Em muitos aspectos, a minha caminhada para me tornar advogado e empresário resvalou nos mesmos obstáculos e preconceitos. Já tive oportunidade de contar aqui um pouco de minha trajetória. Vim do interior do Paraná, de uma família de pequenos agricultores, de pais semianalfabetos. Com muito esforço e superação, consegui me formar advogado e ascender em uma área marcadamente conservadora e tradicional. Rachel Maia, que também está nesta edição, é outro modelo de quebra de barreiras.

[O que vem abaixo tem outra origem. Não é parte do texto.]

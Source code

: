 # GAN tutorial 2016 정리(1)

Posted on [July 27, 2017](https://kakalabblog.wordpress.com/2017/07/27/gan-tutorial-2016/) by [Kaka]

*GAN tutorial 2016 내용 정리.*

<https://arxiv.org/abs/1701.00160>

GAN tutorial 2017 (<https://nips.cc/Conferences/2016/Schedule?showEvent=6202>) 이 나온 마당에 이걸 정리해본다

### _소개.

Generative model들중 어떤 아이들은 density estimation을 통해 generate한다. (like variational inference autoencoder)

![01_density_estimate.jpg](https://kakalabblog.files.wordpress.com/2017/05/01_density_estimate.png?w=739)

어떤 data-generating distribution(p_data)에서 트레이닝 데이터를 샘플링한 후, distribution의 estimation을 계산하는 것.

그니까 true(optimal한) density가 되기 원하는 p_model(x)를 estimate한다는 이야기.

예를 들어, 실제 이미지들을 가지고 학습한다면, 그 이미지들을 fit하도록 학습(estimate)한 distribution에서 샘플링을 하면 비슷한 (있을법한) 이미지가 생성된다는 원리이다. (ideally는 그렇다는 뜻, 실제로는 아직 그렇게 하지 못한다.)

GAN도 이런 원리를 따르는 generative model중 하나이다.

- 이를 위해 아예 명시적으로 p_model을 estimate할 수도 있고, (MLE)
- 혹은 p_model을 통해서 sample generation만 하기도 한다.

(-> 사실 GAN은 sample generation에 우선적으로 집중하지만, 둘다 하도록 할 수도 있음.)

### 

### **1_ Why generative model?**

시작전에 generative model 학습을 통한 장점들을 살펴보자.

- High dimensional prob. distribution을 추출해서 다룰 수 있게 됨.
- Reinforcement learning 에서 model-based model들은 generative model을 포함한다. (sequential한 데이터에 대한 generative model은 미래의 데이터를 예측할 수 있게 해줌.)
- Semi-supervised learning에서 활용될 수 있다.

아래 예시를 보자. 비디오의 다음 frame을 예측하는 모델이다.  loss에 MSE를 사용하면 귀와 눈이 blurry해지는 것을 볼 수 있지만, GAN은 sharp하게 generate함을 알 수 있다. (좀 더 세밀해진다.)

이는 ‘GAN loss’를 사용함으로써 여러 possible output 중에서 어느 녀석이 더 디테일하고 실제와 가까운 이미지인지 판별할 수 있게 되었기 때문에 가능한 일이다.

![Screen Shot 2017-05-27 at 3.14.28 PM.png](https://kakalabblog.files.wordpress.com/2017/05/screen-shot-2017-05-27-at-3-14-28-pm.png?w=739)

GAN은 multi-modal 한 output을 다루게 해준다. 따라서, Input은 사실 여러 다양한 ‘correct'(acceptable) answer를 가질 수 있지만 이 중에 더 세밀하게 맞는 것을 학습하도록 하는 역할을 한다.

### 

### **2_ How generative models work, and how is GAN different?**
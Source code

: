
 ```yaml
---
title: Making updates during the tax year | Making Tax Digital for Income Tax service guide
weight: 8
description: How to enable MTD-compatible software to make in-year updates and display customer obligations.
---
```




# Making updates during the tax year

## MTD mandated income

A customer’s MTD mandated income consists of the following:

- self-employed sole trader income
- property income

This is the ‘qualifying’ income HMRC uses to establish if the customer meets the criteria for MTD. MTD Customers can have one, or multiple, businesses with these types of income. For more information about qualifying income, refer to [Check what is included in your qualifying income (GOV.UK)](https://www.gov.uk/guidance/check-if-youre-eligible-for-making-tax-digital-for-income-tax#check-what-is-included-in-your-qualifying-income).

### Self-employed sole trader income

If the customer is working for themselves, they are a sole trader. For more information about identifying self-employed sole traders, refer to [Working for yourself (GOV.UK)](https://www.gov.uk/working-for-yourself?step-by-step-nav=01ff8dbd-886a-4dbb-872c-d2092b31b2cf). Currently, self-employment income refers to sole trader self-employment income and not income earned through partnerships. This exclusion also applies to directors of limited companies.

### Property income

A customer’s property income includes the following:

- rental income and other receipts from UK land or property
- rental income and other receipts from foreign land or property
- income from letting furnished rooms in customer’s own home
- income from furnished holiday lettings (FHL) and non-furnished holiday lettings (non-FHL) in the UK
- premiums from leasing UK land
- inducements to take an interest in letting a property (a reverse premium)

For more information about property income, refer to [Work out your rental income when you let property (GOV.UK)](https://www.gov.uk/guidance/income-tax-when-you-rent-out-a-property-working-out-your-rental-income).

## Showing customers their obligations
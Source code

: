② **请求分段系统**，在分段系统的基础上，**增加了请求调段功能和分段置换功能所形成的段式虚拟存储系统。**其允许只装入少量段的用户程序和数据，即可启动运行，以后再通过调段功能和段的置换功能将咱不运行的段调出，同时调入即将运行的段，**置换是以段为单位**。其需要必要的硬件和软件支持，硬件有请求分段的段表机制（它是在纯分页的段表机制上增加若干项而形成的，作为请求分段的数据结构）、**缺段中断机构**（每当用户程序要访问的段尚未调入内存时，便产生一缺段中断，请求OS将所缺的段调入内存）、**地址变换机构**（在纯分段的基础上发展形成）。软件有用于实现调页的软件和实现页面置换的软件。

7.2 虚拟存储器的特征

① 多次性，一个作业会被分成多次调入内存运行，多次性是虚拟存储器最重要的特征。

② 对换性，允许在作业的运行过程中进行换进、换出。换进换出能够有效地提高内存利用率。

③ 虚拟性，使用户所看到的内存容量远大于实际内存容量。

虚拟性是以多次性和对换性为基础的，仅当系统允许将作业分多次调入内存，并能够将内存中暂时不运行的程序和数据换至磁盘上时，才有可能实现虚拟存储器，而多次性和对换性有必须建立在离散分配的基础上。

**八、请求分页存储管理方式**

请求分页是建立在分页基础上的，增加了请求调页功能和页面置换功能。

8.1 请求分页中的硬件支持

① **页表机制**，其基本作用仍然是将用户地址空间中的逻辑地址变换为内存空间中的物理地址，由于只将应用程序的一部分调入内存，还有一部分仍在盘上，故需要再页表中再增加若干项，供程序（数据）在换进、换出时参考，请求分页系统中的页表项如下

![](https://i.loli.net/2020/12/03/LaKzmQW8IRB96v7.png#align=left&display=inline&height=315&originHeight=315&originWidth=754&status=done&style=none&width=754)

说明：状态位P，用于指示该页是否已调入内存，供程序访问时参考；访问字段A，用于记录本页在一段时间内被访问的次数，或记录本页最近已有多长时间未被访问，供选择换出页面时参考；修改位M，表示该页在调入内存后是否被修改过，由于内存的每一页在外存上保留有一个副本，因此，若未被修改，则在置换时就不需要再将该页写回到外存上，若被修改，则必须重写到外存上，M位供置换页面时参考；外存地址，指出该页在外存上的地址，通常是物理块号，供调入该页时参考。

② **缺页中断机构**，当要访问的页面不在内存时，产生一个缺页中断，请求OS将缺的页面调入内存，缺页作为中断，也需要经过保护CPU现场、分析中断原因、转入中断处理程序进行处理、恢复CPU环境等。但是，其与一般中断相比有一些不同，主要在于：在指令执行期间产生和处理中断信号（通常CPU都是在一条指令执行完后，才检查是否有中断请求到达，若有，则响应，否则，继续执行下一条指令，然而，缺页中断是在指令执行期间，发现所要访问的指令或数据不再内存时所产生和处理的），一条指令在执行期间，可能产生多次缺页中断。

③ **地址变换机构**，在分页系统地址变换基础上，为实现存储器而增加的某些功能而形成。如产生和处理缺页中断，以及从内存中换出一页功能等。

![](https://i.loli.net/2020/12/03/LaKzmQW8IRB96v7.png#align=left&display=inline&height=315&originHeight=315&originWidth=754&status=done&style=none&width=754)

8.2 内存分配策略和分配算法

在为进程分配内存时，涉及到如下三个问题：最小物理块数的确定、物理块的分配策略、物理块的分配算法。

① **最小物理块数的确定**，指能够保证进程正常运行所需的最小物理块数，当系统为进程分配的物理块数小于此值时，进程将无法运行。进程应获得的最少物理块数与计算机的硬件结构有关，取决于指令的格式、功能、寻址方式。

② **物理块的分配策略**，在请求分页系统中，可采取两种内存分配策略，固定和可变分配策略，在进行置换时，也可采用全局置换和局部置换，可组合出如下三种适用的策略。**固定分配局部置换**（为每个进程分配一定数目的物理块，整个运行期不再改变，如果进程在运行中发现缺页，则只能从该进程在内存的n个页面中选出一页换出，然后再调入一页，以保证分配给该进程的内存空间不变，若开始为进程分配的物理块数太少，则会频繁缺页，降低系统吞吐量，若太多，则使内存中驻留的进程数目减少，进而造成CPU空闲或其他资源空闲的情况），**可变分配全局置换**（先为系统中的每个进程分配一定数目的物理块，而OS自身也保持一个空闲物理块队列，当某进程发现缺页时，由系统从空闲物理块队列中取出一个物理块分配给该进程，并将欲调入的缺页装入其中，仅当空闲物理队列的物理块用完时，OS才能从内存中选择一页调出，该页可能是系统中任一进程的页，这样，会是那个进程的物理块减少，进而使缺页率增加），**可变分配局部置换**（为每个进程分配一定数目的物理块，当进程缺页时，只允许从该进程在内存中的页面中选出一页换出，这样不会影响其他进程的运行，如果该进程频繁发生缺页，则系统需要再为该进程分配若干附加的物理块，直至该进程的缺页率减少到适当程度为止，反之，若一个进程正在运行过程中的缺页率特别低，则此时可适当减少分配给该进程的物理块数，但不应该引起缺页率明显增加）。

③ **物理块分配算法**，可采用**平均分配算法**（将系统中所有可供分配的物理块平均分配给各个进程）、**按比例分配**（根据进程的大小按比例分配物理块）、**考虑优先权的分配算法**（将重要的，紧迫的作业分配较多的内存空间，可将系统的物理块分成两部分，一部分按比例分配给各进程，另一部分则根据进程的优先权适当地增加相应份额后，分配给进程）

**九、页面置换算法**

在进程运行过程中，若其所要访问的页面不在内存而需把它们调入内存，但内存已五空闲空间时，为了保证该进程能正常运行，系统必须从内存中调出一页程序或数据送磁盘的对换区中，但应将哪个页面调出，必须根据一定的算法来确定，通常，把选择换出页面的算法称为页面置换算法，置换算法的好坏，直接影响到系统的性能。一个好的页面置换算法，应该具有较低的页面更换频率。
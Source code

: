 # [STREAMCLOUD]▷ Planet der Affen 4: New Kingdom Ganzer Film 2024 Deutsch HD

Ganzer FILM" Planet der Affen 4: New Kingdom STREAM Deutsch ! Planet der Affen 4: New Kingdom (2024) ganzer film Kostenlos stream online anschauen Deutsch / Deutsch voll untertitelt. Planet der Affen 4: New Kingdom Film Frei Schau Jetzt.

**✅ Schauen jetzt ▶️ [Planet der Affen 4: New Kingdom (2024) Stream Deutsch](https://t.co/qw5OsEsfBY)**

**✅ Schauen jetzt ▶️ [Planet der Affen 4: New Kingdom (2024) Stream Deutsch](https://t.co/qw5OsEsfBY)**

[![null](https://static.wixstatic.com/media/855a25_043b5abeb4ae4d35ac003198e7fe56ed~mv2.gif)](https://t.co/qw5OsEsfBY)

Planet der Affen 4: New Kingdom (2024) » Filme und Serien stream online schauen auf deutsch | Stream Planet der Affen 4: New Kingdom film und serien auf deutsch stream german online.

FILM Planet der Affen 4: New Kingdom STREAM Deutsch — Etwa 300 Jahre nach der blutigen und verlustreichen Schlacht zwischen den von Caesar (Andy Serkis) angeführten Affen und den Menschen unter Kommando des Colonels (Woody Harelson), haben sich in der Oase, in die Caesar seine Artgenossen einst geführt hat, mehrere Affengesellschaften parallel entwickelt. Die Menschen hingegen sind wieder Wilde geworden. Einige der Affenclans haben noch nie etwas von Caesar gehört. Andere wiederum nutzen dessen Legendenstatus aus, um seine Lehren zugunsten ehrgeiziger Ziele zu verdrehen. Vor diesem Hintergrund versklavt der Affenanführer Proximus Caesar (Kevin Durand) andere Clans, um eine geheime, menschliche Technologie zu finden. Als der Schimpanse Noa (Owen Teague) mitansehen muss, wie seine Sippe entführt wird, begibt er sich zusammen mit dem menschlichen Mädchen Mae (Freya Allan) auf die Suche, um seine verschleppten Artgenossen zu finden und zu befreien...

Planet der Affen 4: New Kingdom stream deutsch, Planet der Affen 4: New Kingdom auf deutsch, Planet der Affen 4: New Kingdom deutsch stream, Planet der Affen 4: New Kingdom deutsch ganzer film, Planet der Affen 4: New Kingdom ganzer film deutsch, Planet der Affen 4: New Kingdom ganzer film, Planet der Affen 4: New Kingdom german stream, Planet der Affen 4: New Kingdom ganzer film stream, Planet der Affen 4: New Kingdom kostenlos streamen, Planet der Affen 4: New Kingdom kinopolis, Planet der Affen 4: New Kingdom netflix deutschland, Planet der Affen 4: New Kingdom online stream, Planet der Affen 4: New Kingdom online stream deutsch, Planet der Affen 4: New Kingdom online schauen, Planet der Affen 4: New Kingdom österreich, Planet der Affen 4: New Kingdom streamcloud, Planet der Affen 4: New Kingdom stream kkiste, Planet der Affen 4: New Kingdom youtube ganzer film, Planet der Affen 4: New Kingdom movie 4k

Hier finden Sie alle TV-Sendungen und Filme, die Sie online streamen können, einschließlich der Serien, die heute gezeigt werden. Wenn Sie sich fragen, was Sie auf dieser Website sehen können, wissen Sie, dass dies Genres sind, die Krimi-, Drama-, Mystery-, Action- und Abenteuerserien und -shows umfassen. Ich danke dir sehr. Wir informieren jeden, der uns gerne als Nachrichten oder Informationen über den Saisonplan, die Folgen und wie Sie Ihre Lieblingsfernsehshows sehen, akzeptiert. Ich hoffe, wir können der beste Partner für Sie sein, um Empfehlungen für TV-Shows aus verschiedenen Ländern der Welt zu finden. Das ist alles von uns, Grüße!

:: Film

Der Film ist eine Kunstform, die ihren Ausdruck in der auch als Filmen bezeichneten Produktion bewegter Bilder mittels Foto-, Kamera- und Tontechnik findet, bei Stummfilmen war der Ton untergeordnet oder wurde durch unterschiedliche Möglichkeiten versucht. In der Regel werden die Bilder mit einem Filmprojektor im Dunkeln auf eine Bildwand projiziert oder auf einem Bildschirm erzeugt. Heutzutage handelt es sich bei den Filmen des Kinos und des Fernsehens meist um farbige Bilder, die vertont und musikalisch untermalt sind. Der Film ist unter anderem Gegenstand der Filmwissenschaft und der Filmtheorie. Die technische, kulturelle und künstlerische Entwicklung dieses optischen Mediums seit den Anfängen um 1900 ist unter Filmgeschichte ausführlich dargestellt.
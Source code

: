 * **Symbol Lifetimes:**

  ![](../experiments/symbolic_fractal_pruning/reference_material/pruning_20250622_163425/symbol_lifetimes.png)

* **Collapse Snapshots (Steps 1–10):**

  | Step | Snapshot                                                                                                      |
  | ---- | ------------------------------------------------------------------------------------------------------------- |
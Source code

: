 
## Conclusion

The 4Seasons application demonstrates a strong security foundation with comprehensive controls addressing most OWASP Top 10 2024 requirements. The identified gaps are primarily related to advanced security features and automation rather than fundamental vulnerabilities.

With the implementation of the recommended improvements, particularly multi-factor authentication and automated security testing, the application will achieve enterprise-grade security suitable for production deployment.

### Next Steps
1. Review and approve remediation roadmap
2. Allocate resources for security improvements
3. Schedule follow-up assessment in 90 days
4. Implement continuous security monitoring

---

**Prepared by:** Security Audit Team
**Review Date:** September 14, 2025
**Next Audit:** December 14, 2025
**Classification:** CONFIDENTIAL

Rachel, eu (permitam-me minha inclusão) e tantos empreendedores espalhados pelo interior mostramos que é possível superar uma condição adversa e tornar- -se uma pessoa bem-sucedida, ser um referencial extrafronteiras. Sem mimimis!

Aproveito esse espaço para exaltar esses empreendedores e mostrar que, apesar das dificuldades econômicas, há grandes grupos sendo formados fora dos principais polos de negócios do país, graças ao dinamismo e à visão de empreendedorismo.

Em uma das principais escolas de negócios do mundo, a Wharton School, um curso prepara jovens profissionais para suas primeiras experiências como chefes com base em situações práticas. Uma das lições do curso diz que, como chefe, você não é um superempregado. Acho que essa colocação pode ser revertida também para esses empreendedores. São pessoas com foco, que, de uma lojinha de móveis numa cidade pequena, fazem uma rede em sua região; de um consultório médico, uma rede hospitalar; de uma oficina, uma rede de concessionárias.

Discretos e silenciosos, grandes empreendedores estão muitas vezes longe dos holofotes, sendo exemplo e reforçando a ideia de negócio de Michael Dell: “Você não precisa ser um gênio ou um visionário, nem mesmo alguém com pós-graduação para ser bem-sucedido. Você só precisa de um modelo de trabalho e um sonho”. Este é um Brasil auspicioso.